Did he ever speak to Jacob's parents? "No," he says, pricks of sadness returning to his eyes. "Jacob's parents hate me. Of course. I don't blame them. I'd hate me too."

Andrew and his family are still recovering from the debt; the lawyer alone demanded a $40,000 retainer.

"The lawyer is who got me this plea," Andrew says, "and I remember when I violated parole even the judge was telling me, 'Your lawyer did amazing work.' He wasn't even happy with the plea I got."

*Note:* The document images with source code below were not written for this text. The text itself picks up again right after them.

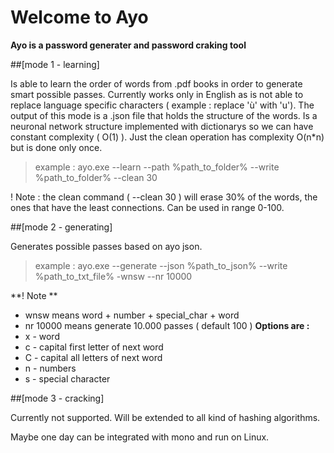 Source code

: # Welcome to Ayo

**Ayo is a password generater and password craking tool**


##[mode 1 - learning]

Is able to learn the order of words from .pdf books in order to generate smart possible passes. Currently works only in English as is not able to replace language specific characters ( example : replace 'ù' with 'u'). The output of this mode is a .json file that holds the structure of the words. Is a neuronal network structure implemented with dictionarys so we can have constant complexity ( O(1) ). Just the clean operation has complexity O(n*n) but is done only once.

 > example : ayo.exe --learn --path %path_to_folder% --write %path_to_folder% --clean 30

! Note : the clean command ( --clean 30 ) will erase 30% of the words, the ones that have the least connections. Can be used in range 0-100.


##[mode 2 - generating]

Generates possible passes based on ayo json. 

 > example : ayo.exe --generate --json %path_to_json% --write %path_to_txt_file% -wnsw --nr 10000

**! Note **
 * wnsw means word + number + special_char + word
 * nr 10000 means generate 10.000 passes ( default 100 )
**Options are :** 
 * x - word
 * c - capital first letter of next word
 * C - capital all letters of next word
 * n - numbers
 * s - special character
 

##[mode 3 - cracking]

Currently not supported. Will be extended to all kind of hashing algorithms. 

Maybe one day can be integrated with mono and run on Linux.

Andrew didn't want to live after the accident, and the opiates got him. He dropped dirty urine, violated probation and went straight to the big house. Did a year and a half at Florence and Yuma state prisons.

When he got out, he was ready to fight. That's when he won the WFF championship in '16.

Because of the fighting, local kids look up to him. He's a hammer-knuckled cautionary tale who's not hiding anything, who acknowledges his story, and current sobriety.

"When I was doing the drugs, I didn't know how many people looked up to me, and I let them down," he says. "I knew I was gonna overcome it. And now I feel better than ever."

Before Andrew's fighting career ends, coach Rivera's "100 percent convinced" Andrew will open and operate an MMA gym and coach a corps of young fighters. It's Andrew's dream too. "To open a gym in Catalina, or maybe Mexico, where it could help kids."

Then he stops. He's got the felony rap on his record, and Jacob haunting him.

After a long pause, he adds, his voice softer this time, "In the beginning, I would just wish more that Jacob's mom knew it was an accident. I didn't do it maliciously. I didn't know him. Because she did lose her son. I know how it is."